To kids: Know that even if your dad doesn’t say “I love you” all the time, it doesn’t mean he doesn’t. Sometimes they choose to show love through their actions which are much more powerful than just words.
Our dad was a great leader in every way. He led spiritually by studying his Bible, praying for us, and teaching us by example. He led financially by working so hard at every job he had to provide for us. He taught us to love sports-Go Pack Go! He taught us the value of hard work by giving us chores – thanks, dad. 🙂
One of the more impressive things he did was quit his job because it was taking too much time away from the family. It was such a huge sacrifice and leap of faith, but it really taught us what is most important in life.
His favorite phrase is “I suppose.” That usually meant I don’t want to say no, but I’m not totally excited about what’s about to happen.
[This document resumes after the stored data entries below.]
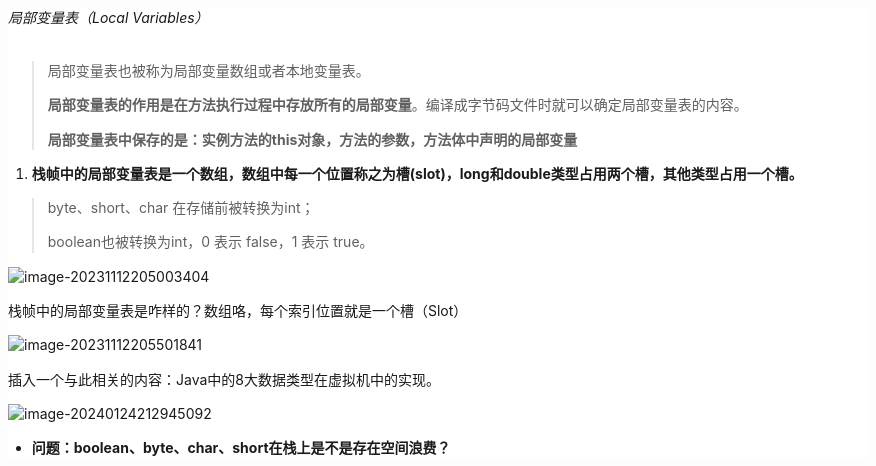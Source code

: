 ###### 局部变量表（Local Variables）

> 局部变量表也被称为局部变量数组或者本地变量表。
> 
> **局部变量表的作用是在方法执行过程中存放所有的局部变量**。编译成字节码文件时就可以确定局部变量表的内容。
> 
> **局部变量表中保存的是：实例方法的this对象，方法的参数，方法体中声明的局部变量**

1.  **栈帧中的局部变量表是一个数组，数组中每一个位置称之为槽(slot)，long和double类型占用两个槽，其他类型占用一个槽。**

> byte、short、char 在存储前被转换为int；
> 
> boolean也被转换为int，0 表示 false，1 表示 true。

![image-20231112205003404](https://img2023.cnblogs.com/blog/2421736/202311/2421736-20231112205004543-2094783191.png)

栈帧中的局部变量表是咋样的？数组咯，每个索引位置就是一个槽（Slot）

![image-20231112205501841](https://img2023.cnblogs.com/blog/2421736/202311/2421736-20231112205502809-1418460258.png)

插入一个与此相关的内容：Java中的8大数据类型在虚拟机中的实现。

![image-20240124212945092](https://img2023.cnblogs.com/blog/2421736/202401/2421736-20240124212930184-1737058423.png)

*   **问题：boolean、byte、char、short在栈上是不是存在空间浪费？**

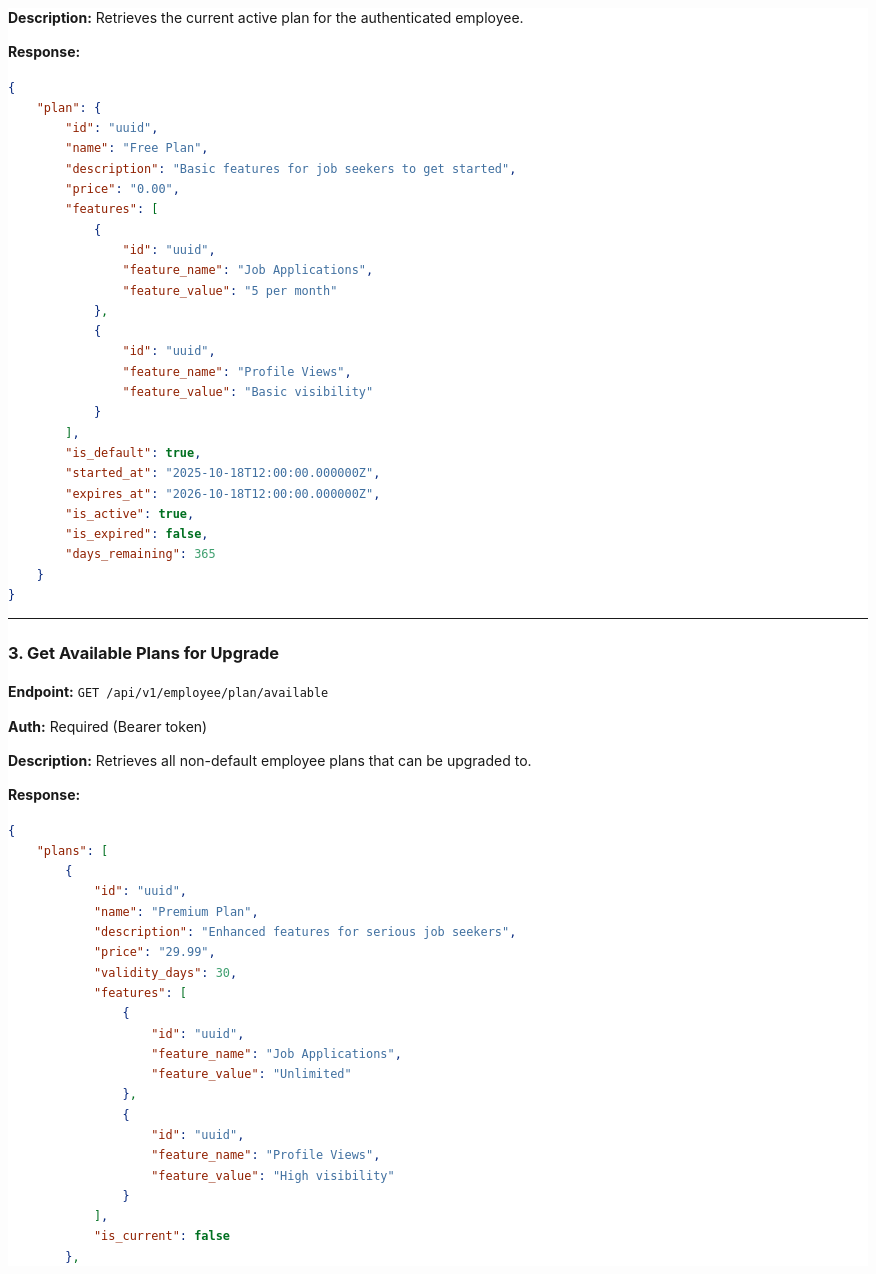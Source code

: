 **Description:** Retrieves the current active plan for the authenticated employee.

**Response:**
```json
{
    "plan": {
        "id": "uuid",
        "name": "Free Plan",
        "description": "Basic features for job seekers to get started",
        "price": "0.00",
        "features": [
            {
                "id": "uuid",
                "feature_name": "Job Applications",
                "feature_value": "5 per month"
            },
            {
                "id": "uuid",
                "feature_name": "Profile Views",
                "feature_value": "Basic visibility"
            }
        ],
        "is_default": true,
        "started_at": "2025-10-18T12:00:00.000000Z",
        "expires_at": "2026-10-18T12:00:00.000000Z",
        "is_active": true,
        "is_expired": false,
        "days_remaining": 365
    }
}
```

---

### 3. Get Available Plans for Upgrade

**Endpoint:** `GET /api/v1/employee/plan/available`

**Auth:** Required (Bearer token)

**Description:** Retrieves all non-default employee plans that can be upgraded to.

**Response:**
```json
{
    "plans": [
        {
            "id": "uuid",
            "name": "Premium Plan",
            "description": "Enhanced features for serious job seekers",
            "price": "29.99",
            "validity_days": 30,
            "features": [
                {
                    "id": "uuid",
                    "feature_name": "Job Applications",
                    "feature_value": "Unlimited"
                },
                {
                    "id": "uuid",
                    "feature_name": "Profile Views",
                    "feature_value": "High visibility"
                }
            ],
            "is_current": false
        },
```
This cracked me up every time. He loved it when we repeated him as kids. You’ll never hear him laugh harder than when you’ve been doing that for 10 minutes.
To other dads: Be the leader your children need you to be. They will become like you regardless so do what you can to transfer positive traits.
To other kids: Appreciate the effort and the sacrifices your dad makes for you. Find something you like to do together and build in regular time to do it. Those end up being such special memories.
Dad taught me what it meant to be a man. He is one of the hardest workers I’ve ever known. Not only was he committed to his job, but he also constantly kept himself busy around the house – to the point where it is a bit of a family joke that he can’t sit still and watch an entire movie. 🙂
Even though he worked hard, he was still able to balance that with being incredibly present in our lives. We always ate dinner together as a family. He rarely missed sporting events or concerts, of which there were far too many.
He loved mom so well through the years. It might be a small example, but it stood out to me: mom would usually cook dinner, and he would always serve her by doing the dishes.
He led our family spiritually. He had a vision for his life and for our lives, and he made hard choices for the good of the family when needed. He taught me so much, and I am so grateful. I am the man I am today because of my dad.
To other dads: By God’s grace be the man you want your sons to grow up to be and the man you want your daughters to marry.
To kids: Cherish the short time you get to learn from your dad. Take time to appreciate all that he does for you.
Well said, kids. Well said. Happy birthday, Dave!